### Task brief
Please print out every entry below, verbatim.

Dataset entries
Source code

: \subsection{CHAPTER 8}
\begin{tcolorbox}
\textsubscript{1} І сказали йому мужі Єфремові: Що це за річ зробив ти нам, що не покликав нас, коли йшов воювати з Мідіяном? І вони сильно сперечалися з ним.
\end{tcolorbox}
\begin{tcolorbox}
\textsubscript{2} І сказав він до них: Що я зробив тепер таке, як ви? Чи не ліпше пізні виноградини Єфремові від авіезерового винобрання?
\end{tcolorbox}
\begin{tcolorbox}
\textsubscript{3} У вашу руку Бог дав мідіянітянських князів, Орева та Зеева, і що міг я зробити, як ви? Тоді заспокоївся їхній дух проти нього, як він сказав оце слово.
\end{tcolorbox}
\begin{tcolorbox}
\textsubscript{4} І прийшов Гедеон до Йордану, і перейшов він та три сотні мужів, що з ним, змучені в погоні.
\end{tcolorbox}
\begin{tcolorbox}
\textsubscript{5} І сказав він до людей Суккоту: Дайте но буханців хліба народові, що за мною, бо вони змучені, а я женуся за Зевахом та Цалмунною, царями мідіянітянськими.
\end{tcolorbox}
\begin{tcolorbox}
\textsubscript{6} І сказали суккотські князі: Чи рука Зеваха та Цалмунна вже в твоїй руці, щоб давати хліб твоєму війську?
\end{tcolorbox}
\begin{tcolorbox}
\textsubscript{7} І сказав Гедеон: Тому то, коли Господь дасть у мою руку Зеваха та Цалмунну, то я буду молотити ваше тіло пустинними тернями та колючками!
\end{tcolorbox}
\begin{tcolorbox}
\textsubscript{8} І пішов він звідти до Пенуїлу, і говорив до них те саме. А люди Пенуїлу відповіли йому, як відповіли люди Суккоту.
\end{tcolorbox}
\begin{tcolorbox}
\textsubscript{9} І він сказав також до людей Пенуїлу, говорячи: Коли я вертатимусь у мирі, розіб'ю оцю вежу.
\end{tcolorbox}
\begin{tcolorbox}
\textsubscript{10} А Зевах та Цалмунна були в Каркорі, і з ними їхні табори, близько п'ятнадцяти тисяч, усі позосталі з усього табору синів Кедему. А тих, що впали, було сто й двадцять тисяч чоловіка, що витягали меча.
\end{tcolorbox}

### Solution
Source code

: \subsection{CHAPTER 8}
\begin{tcolorbox}
\textsubscript{1} І сказали йому мужі Єфремові: Що це за річ зробив ти нам, що не покликав нас, коли йшов воювати з Мідіяном? І вони сильно сперечалися з ним.
\end{tcolorbox}
\begin{tcolorbox}
\textsubscript{2} І сказав він до них: Що я зробив тепер таке, як ви? Чи не ліпше пізні виноградини Єфремові від авіезерового винобрання?
\end{tcolorbox}
\begin{tcolorbox}
\textsubscript{3} У вашу руку Бог дав мідіянітянських князів, Орева та Зеева, і що міг я зробити, як ви? Тоді заспокоївся їхній дух проти нього, як він сказав оце слово.
\end{tcolorbox}
\begin{tcolorbox}
\textsubscript{4} І прийшов Гедеон до Йордану, і перейшов він та три сотні мужів, що з ним, змучені в погоні.
\end{tcolorbox}
\begin{tcolorbox}
\textsubscript{5} І сказав він до людей Суккоту: Дайте но буханців хліба народові, що за мною, бо вони змучені, а я женуся за Зевахом та Цалмунною, царями мідіянітянськими.
\end{tcolorbox}
\begin{tcolorbox}
\textsubscript{6} І сказали суккотські князі: Чи рука Зеваха та Цалмунна вже в твоїй руці, щоб давати хліб твоєму війську?
\end{tcolorbox}
\begin{tcolorbox}
\textsubscript{7} І сказав Гедеон: Тому то, коли Господь дасть у мою руку Зеваха та Цалмунну, то я буду молотити ваше тіло пустинними тернями та колючками!
\end{tcolorbox}
\begin{tcolorbox}
\textsubscript{8} І пішов він звідти до Пенуїлу, і говорив до них те саме. А люди Пенуїлу відповіли йому, як відповіли люди Суккоту.
\end{tcolorbox}
\begin{tcolorbox}
\textsubscript{9} І він сказав також до людей Пенуїлу, говорячи: Коли я вертатимусь у мирі, розіб'ю оцю вежу.
\end{tcolorbox}
\begin{tcolorbox}
\textsubscript{10} А Зевах та Цалмунна були в Каркорі, і з ними їхні табори, близько п'ятнадцяти тисяч, усі позосталі з усього табору синів Кедему. А тих, що впали, було сто й двадцять тисяч чоловіка, що витягали меча.
\end{tcolorbox}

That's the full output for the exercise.